Matilda bites her lip in consternation. “Nothing special. I did most of the talking. She just listened. I thought she was shy.”

“Can you tell me if anything out of the ordinary happened on the day she tried to hurt herself? Anything at all? Or the day before?”

Matilda slowly shakes her head. “It was like any other day. Both days were.”

“And she never had visitors or letters sent to her in the mail?” I ask this of both the maid and Agnes, and they shake their heads.

“You never woke to hear her crying in her bed?”
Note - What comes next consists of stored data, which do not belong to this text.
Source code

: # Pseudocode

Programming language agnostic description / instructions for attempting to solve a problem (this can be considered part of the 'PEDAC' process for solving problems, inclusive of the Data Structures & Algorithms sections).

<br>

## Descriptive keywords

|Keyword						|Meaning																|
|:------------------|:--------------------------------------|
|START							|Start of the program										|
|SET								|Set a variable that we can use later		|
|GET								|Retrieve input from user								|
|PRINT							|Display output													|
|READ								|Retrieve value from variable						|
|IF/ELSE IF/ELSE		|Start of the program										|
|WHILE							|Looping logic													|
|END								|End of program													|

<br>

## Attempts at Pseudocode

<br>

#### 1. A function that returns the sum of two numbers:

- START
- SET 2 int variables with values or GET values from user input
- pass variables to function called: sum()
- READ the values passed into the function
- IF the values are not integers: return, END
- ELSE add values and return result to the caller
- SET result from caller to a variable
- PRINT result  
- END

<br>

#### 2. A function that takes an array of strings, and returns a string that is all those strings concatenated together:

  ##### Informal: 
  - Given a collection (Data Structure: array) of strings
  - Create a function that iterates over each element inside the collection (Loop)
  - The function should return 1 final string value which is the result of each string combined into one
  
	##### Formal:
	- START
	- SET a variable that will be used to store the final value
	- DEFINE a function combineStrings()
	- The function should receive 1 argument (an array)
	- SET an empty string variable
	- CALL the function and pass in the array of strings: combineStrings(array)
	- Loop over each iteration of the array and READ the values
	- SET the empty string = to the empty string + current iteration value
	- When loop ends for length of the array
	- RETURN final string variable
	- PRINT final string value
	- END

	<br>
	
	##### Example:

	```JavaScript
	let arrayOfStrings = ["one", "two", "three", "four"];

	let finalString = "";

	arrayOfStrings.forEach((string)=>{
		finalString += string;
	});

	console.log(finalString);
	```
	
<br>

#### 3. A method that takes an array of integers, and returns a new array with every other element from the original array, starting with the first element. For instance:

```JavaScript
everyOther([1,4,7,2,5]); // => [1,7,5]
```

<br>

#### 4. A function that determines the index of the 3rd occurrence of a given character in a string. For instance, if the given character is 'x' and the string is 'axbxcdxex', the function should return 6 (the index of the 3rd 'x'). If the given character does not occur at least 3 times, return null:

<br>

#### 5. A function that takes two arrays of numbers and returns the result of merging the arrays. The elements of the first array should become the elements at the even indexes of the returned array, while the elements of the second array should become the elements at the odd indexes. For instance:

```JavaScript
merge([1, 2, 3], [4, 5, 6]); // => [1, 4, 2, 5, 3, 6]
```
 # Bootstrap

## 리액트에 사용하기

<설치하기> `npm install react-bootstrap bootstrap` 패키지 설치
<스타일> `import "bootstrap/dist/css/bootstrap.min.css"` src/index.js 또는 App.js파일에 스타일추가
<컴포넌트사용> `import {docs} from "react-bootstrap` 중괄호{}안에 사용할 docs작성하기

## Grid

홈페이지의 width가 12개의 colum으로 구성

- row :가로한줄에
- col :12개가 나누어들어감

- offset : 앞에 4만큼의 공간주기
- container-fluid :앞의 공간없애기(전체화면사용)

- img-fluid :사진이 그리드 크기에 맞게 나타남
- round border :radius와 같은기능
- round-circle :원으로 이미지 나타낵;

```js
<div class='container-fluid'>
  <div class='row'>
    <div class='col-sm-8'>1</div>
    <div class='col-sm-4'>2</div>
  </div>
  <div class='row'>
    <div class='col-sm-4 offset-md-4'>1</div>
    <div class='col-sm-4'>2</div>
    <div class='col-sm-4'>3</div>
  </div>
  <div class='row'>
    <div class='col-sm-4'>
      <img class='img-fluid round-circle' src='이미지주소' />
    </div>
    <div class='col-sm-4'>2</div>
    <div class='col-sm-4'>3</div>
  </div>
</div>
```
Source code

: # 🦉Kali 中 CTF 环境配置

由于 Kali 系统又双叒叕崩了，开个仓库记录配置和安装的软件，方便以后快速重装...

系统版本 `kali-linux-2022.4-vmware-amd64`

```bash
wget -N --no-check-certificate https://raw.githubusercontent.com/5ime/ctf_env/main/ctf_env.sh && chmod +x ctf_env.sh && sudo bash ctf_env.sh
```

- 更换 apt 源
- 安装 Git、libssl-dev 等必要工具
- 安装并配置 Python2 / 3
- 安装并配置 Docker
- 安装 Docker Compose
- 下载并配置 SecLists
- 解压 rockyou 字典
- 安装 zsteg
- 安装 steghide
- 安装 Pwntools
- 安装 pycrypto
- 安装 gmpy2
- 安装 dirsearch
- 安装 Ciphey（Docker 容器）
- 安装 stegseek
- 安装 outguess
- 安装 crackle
“No, miss,” Matilda replies.

I am gaining no new ground here, and it perplexes me. I don’t want to merely hope that someday Ursula will tell me why she wanted to end her life. I can’t assume that I have the luxury of time. What if she finds another way to kill herself? What if she somehow escapes from the hospital and runs in front of a train or an automobile, or gets ahold of a pair of hospital scissors and slices her wrists? What if the second time she tries to commit suicide she is successful? She would be no different from Sybil then, a beautiful woman I cannot save. Every time I see Conrad Reese visiting Sybil, or holding her hand, or kissing her cheek, my heart feels riven in two. The devotion Conrad has for her is everything I want for myself. It is what I want for Maggie and Willa and even Papa were he to marry again. It is why I don’t think Maggie should settle for marriage to a man she is merely fond of. It is why I can’t keep my gaze off Conrad when he visits his wife. If only there was something I could do to restore Sybil to him. It angers and pains me daily that there isn’t. But I know I can help Ursula. I know I can. If I can just figure out what happened to her.

I am pondering this when Matilda clears her throat.

“She... she did have a secret place in our room where she hid things.” The maid practically whispers this, and her face turns crimson. Matilda had snooped into this secret place; this is obvious.